Safran, which has significant presence in aerospace, defence and space segments, manufactures engines for commercial aircraft and fighter jets, among others.
CFM International, an equal joint venture between Safran and GE Aerospace, manufactures LEAP engines that powers narrow-body aircraft, including Airbus A320 neos and Boeing 737 MAXs.
One of the world's fastest growing civil aviation markets, India is CFM’s third-largest market, with five Indian carriers operating more than 400 LEAP-powered aircraft and 2,000 engines on order.
On Wednesday, Safran inaugurated its largest MRO (Maintenance, Repair and Overhaul) facility for LEAP engines in Hyderabad that will be operational early next year. The company will also be setting up a MRO shop for M88 engines for Dassault Aviation Rafale fighter jets.
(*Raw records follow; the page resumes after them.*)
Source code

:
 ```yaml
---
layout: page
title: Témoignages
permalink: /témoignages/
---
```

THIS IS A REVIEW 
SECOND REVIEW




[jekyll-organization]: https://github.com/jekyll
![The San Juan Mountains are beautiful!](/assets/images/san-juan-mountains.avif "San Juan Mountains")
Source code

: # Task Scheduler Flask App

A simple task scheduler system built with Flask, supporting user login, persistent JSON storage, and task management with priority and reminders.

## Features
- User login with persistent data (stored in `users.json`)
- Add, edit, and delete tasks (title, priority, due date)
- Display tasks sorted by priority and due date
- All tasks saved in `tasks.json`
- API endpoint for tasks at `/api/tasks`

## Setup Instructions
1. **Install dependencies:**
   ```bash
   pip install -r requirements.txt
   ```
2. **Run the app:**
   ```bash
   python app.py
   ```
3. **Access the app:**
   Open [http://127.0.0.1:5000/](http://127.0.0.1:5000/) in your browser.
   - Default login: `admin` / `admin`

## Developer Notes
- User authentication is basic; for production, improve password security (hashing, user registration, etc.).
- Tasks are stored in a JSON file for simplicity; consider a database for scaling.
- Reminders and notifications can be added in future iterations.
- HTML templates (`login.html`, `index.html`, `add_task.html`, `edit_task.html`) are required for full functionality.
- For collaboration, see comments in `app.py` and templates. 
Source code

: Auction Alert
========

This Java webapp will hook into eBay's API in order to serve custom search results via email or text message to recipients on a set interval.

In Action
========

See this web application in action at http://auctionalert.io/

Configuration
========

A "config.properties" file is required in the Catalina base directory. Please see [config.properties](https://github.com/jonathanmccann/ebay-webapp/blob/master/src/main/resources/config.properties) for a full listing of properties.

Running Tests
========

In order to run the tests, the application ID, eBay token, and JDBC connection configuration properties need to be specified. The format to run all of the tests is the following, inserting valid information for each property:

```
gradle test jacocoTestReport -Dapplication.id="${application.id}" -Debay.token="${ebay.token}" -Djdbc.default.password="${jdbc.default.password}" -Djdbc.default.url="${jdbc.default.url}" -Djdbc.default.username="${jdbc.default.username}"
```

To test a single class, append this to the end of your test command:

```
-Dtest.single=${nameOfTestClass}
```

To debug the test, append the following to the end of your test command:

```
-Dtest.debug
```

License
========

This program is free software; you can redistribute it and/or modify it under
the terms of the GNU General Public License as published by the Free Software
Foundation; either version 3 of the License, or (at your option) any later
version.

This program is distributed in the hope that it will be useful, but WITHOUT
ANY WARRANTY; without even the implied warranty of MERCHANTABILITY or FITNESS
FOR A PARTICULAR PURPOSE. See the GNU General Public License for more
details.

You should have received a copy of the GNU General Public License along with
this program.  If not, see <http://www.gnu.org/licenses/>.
Meanwhile, a recent study by IATA and consulting firm Oliver Wyman said supply chain challenges are estimated to cost more than USD 11 billion for the global airlines industry in 2025.
The slow pace of production is projected to cost the airlines industry over USD 11 billion this year, mainly due to excess fuel, additional maintenance, increased engine leasing and surplus inventory holding costs, as per the study released in October.
Earlier this month, IATA (International Air Transport Association) Director General Willie Walsh said there was huge frustration that the supply chain issues are not getting much better.
In October, a senior GE Aerospace official said the overall supply chain situation in the aviation industry is constrained and GE Aerospace is solving some of the supply chain challenges with the help of its proprietary lean operating model.